Records provided Start Marker
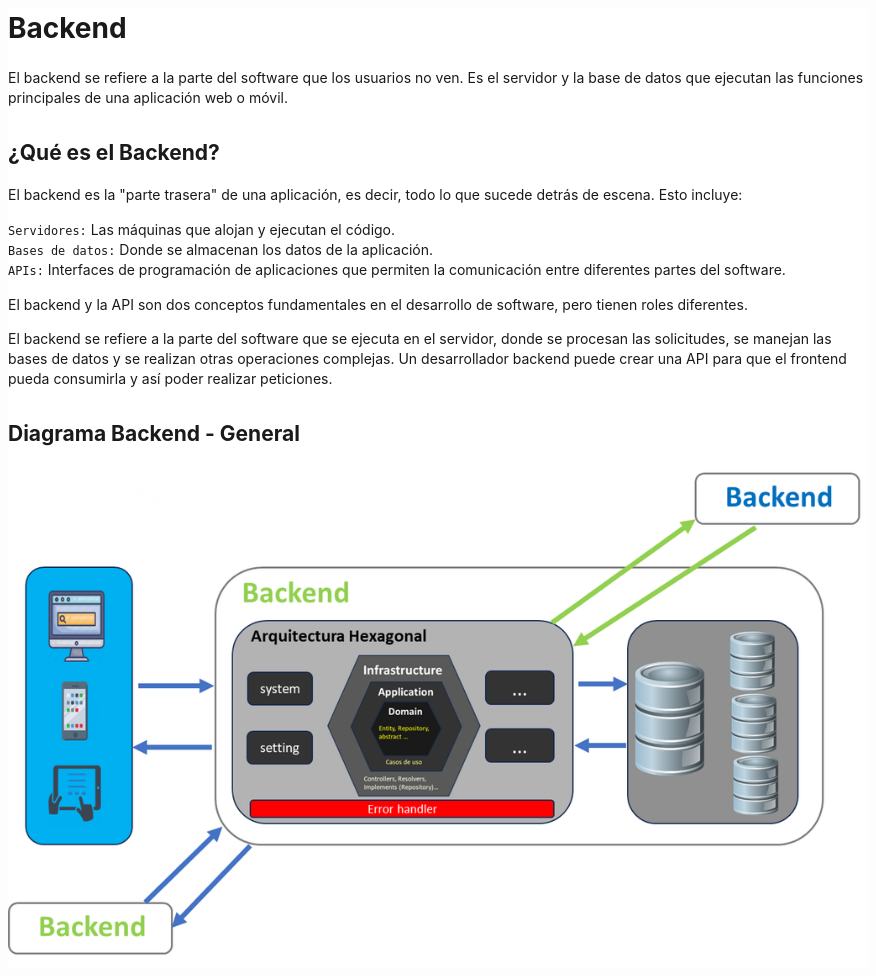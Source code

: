 # Backend

El backend se refiere a la parte del software que los usuarios no ven. Es el servidor y la base de datos que ejecutan las funciones principales de una aplicación web o móvil.

## ¿Qué es el Backend?

El backend es la "parte trasera" de una aplicación, es decir, todo lo que sucede detrás de escena.
Esto incluye:

`Servidores:` Las máquinas que alojan y ejecutan el código. <br>
`Bases de datos:` Donde se almacenan los datos de la aplicación. <br>
`APIs:` Interfaces de programación de aplicaciones que permiten la comunicación entre diferentes partes del software.<br>

El backend y la API son dos conceptos fundamentales en el desarrollo de software, pero tienen roles diferentes.

El backend se refiere a la parte del software que se ejecuta en el servidor, donde se procesan las solicitudes, se manejan las bases de datos y se realizan otras operaciones complejas. Un desarrollador backend puede crear una API para que el frontend pueda consumirla y así poder realizar peticiones.

## Diagrama Backend - General

<p align="center">
  <a href="#" target="blank"><img src="./images/backend.png" width="1000" alt="Nest Logo" /></a>
</p>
Records provided End Marker
Problem requirements: Write every line above again exactly, but leave the pictures out.

Solution for this task:
Source code

: # Backend

El backend se refiere a la parte del software que los usuarios no ven. Es el servidor y la base de datos que ejecutan las funciones principales de una aplicación web o móvil.

## ¿Qué es el Backend?

El backend es la "parte trasera" de una aplicación, es decir, todo lo que sucede detrás de escena.
Esto incluye:

`Servidores:` Las máquinas que alojan y ejecutan el código. <br>
`Bases de datos:` Donde se almacenan los datos de la aplicación. <br>
`APIs:` Interfaces de programación de aplicaciones que permiten la comunicación entre diferentes partes del software.<br>

El backend y la API son dos conceptos fundamentales en el desarrollo de software, pero tienen roles diferentes.

El backend se refiere a la parte del software que se ejecuta en el servidor, donde se procesan las solicitudes, se manejan las bases de datos y se realizan otras operaciones complejas. Un desarrollador backend puede crear una API para que el frontend pueda consumirla y así poder realizar peticiones.

## Diagrama Backend - General

<p align="center">
  <a href="#" target="blank"><img src="./images/backend.png" width="1000" alt="Nest Logo" /></a>
</p>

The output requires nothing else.